WHAT THE TASK REQUIRES:
From the entries that follow, copy exactly the lines beginning at the line holding "The rise of" and continuing through the line holding "power_of_choice directory: Contains".

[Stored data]
---------------

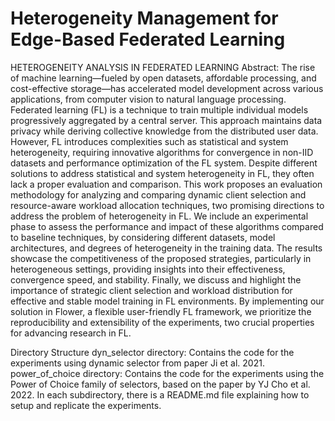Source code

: # Heterogeneity Management for Edge-Based Federated Learning
HETEROGENEITY ANALYSIS IN FEDERATED LEARNING
Abstract:
The rise of machine learning—fueled by open datasets, affordable processing, and cost-effective storage—has accelerated model development across various applications, from computer vision to natural language processing. Federated learning (FL) is a technique to train multiple individual models progressively aggregated by a central server. This approach maintains data privacy while deriving collective knowledge from the distributed user data. However, FL introduces complexities such as statistical and system heterogeneity, requiring innovative algorithms for convergence in non-IID datasets and performance optimization of the FL system. Despite different solutions to address statistical and system heterogeneity in FL, they often lack a proper evaluation and comparison. This work proposes an evaluation methodology for analyzing and comparing dynamic client selection and resource-aware workload allocation techniques, two promising directions to address the problem of heterogeneity in FL. We include an experimental phase to assess the performance and impact of these algorithms compared to baseline techniques, by considering different datasets, model architectures, and degrees of heterogeneity in the training data. The results showcase the competitiveness of the proposed strategies, particularly in heterogeneous settings, providing insights into their effectiveness, convergence speed, and stability. Finally, we discuss and highlight the importance of strategic client selection and workload distribution for effective and stable model training in FL environments. By implementing our solution in Flower, a flexible user-friendly FL framework, we prioritize the reproducibility and extensibility of the experiments, two crucial properties for advancing research in FL.

Directory Structure
dyn_selector directory: Contains the code for the experiments using dynamic selector from paper Ji et al. 2021.
power_of_choice directory: Contains the code for the experiments using the Power of Choice family of selectors, based on the paper by YJ Cho et al. 2022.
In each subdirectory, there is a README.md file explaining how to setup and replicate the experiments.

---------------

WRITTEN ANSWER:
The rise of machine learning—fueled by open datasets, affordable processing, and cost-effective storage—has accelerated model development across various applications, from computer vision to natural language processing. Federated learning (FL) is a technique to train multiple individual models progressively aggregated by a central server. This approach maintains data privacy while deriving collective knowledge from the distributed user data. However, FL introduces complexities such as statistical and system heterogeneity, requiring innovative algorithms for convergence in non-IID datasets and performance optimization of the FL system. Despite different solutions to address statistical and system heterogeneity in FL, they often lack a proper evaluation and comparison. This work proposes an evaluation methodology for analyzing and comparing dynamic client selection and resource-aware workload allocation techniques, two promising directions to address the problem of heterogeneity in FL. We include an experimental phase to assess the performance and impact of these algorithms compared to baseline techniques, by considering different datasets, model architectures, and degrees of heterogeneity in the training data. The results showcase the competitiveness of the proposed strategies, particularly in heterogeneous settings, providing insights into their effectiveness, convergence speed, and stability. Finally, we discuss and highlight the importance of strategic client selection and workload distribution for effective and stable model training in FL environments. By implementing our solution in Flower, a flexible user-friendly FL framework, we prioritize the reproducibility and extensibility of the experiments, two crucial properties for advancing research in FL.

Directory Structure
dyn_selector directory: Contains the code for the experiments using dynamic selector from paper Ji et al. 2021.
power_of_choice directory: Contains the code for the experiments using the Power of Choice family of selectors, based on the paper by YJ Cho et al. 2022.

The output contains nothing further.